WHAT IS REQUIRED: Using the listing below, return every line that includes "begin".

ENTRIES PROVIDED:
□ □ □ □

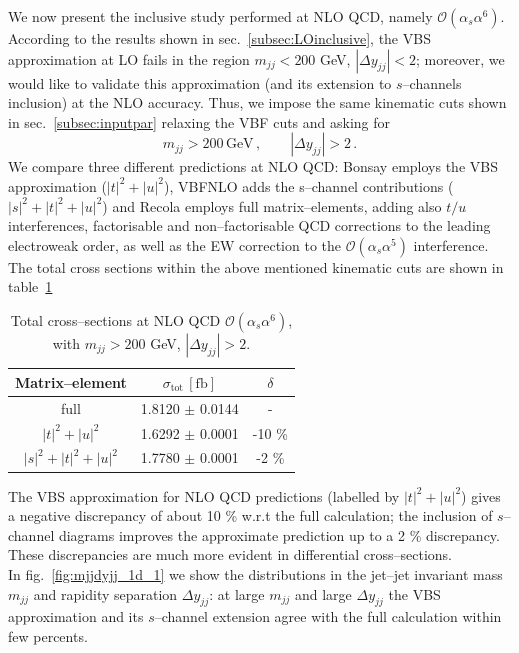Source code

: We now present the inclusive study performed at NLO QCD, namely $\mathcal{O}(\alpha_s\alpha^6)$.\\
According to the results shown in sec.~\ref{subsec:LOinclusive}, the VBS approximation at LO fails in the region $m_{jj} < 200$ GeV, $|\Delta y_{jj}| < 2$; moreover, we would like to validate this approximation (and its extension to $s$--channels inclusion) at the NLO accuracy. Thus, we impose the same kinematic cuts shown in sec.~\ref{subsec:inputpar} relaxing the VBF cuts and asking for
\begin{equation}
	m_{jj} > 200 \,\textrm{GeV}\,,\qquad |\Delta y_{jj}| > 2\,.
\end{equation}
We compare three different predictions at NLO QCD: {\sc Bonsay} employs the VBS approximation ($|t|^2+|u|^2$), {\sc VBFNLO} adds the s--channel contributions ($|s|^2+|t|^2+|u|^2$) and {\sc Recola} employs full matrix--elements, adding also $t/u$ interferences, factorisable and non--factorisable QCD corrections to the leading electroweak order, as well as the EW correction to the $\mathcal{O}(\alpha_s\alpha^5)$ interference. The total cross sections within the above mentioned kinematic cuts are shown in table~\ref{tab:crosssecINCLUSIVE}
\begin{table}[h!]
\centering
\begin{tabular}{c|c|c}
\bf Matrix--element & $\sigma_{\textrm{tot}}\,[\textrm{fb}]$ & $\delta$ \\
\hline
\hline
full &  1.8120 $\pm$ 0.0144 & - \\
\hline
$|t|^2 + |u|^2$ & 1.6292 $\pm$ 0.0001  &  -10 \% \\
\hline
$|s|^2 + |t|^2 + |u|^2$ & 1.7780 $\pm$ 0.0001  & -2 \%
\end{tabular}
\caption{\label{tab:crosssecINCLUSIVE}Total cross--sections at NLO QCD $\mathcal{O}(\alpha_s\alpha^6)$, with $m_{jj}>200$ GeV, $|\Delta y_{jj}|>2$.}
\end{table}
The VBS approximation for NLO QCD predictions (labelled by $|t|^2 + |u|^2$) gives a negative discrepancy of about 10 \% w.r.t the full calculation; the inclusion of $s$--channel diagrams improves the approximate prediction up to a 2 \% discrepancy.\\
These discrepancies are much more evident in differential cross--sections.\\
In fig.~\ref{fig:mjjdyjj_1d_1} we show the distributions in the jet--jet invariant mass $m_{jj}$ and rapidity separation $\Delta y_{jj}$: at large $m_{jj}$ and large $\Delta y_{jj}$ the VBS approximation and its $s$--channel extension agree with the full calculation within few percents.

□ □ □ □

EXERCISE RESPONSE:
\begin{equation}
\begin{table}[h!]
\begin{tabular}{c|c|c}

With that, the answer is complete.